With moderates like Khatami and Rohani in the presidency, the link did not end because the connection channel is between the Chavista regime and the Islamic Revolutionary Guard, which does not depend on the government but on the highest ayatollah, and can maintain its internal and external policies. But when the Tehran-Caracas relationship has the support of the head of the government of the Asian country, the bond is strengthened. In fact, the great forger of such an intimate relationship between the two regimes was President Ahmadinejad, who on his first trip, in 2006, created the Bilateral Strategic Alliance with Hugo Chávez, which was born with some thirty cooperation agreements in different areas.

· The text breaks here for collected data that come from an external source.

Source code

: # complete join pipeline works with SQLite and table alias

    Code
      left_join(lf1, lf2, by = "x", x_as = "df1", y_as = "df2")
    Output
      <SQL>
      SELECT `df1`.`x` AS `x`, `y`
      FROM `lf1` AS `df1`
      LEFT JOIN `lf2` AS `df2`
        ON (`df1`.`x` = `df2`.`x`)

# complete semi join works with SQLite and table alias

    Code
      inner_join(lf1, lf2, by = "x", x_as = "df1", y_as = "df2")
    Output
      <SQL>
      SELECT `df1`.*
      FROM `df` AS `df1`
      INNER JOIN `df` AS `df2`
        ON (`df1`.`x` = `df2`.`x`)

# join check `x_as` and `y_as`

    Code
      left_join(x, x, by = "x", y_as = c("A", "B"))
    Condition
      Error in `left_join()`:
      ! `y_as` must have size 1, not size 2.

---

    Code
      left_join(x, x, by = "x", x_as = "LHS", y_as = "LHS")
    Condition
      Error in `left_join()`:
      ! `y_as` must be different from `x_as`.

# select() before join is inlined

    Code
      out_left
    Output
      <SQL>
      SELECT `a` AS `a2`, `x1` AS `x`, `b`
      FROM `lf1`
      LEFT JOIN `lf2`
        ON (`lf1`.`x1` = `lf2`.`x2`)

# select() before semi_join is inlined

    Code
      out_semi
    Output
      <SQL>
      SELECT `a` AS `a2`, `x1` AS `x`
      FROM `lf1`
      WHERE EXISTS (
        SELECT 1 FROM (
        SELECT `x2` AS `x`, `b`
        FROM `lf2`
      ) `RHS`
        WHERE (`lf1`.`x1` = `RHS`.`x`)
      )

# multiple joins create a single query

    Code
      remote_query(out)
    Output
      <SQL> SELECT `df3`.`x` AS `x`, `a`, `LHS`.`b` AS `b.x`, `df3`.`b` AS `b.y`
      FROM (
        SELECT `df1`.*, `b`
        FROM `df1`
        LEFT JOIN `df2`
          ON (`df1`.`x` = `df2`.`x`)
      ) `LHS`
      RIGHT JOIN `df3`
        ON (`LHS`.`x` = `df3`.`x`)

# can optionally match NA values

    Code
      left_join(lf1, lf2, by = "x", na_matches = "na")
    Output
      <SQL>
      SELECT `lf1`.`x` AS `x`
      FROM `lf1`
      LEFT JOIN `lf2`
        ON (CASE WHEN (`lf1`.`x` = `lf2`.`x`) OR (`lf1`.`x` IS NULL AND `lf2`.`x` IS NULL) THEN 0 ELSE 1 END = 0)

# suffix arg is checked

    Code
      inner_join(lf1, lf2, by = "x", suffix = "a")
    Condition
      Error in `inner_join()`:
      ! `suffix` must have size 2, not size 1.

In 2009, the second trip to Caracas of that fundamentalist and anti-Semitic leader of marked anti-Western belligerence, multiplied the agreements exceeding one hundred, while in the visit he made in 2011, in addition to the fact that both leaders broke records of personal meetings, the cooperation agreements numbered several hundred. And that was just the visible part of a relationship that also has a hidden side.
On the hidden side of the link, it is possible to assume that the illegal exploitation of the mining arch plays a role. In that part of the Orinoco Basin, local and foreign mafias, in addition to Colombian guerrillas such as the ELN and some tentacles of the FARC, carry out illegal mining, contributing money to the clandestine coffers of the regime that also collect from drug trafficking.
In the mining arc, in addition to gold and coltan, thorium is extracted, a radioactive chemical element of the actinide series, which could supplant uranium in the production of nuclear energy. In fact, China built a nuclear reactor in Wuwei, which runs on molten thorium salts. The first of its kind in the world.
With these collections, the regime would finance the good life of the Chavista nomenclature, so that no one takes their feet off the plate, in addition to buying loyalties and complicities at the regional level. And according to the CIA and Mossad, it also funds Revolutionary Guard intelligence operations and Hezbollah activities in Latin America.
If this party-militia of radical Shiism in Lebanon has cells scattered throughout the world, including South America, it is because it is part of Iran’s instruments on the international board.
As the arm of action of the Revolutionary Guard abroad, the Quds Force, whose previous commander was General Qassem Soleimani, assassinated by a US drone at the Baghdad airport in January 2020, would have designed and organized this dispersion of Hezbollah cells. , using them as instruments of Iranian positioning and influence in the points of the world where they operate.
One of those points is the Triple Frontier, next to Ciudad del Este, where the Boeing 747 was before landing in Argentina.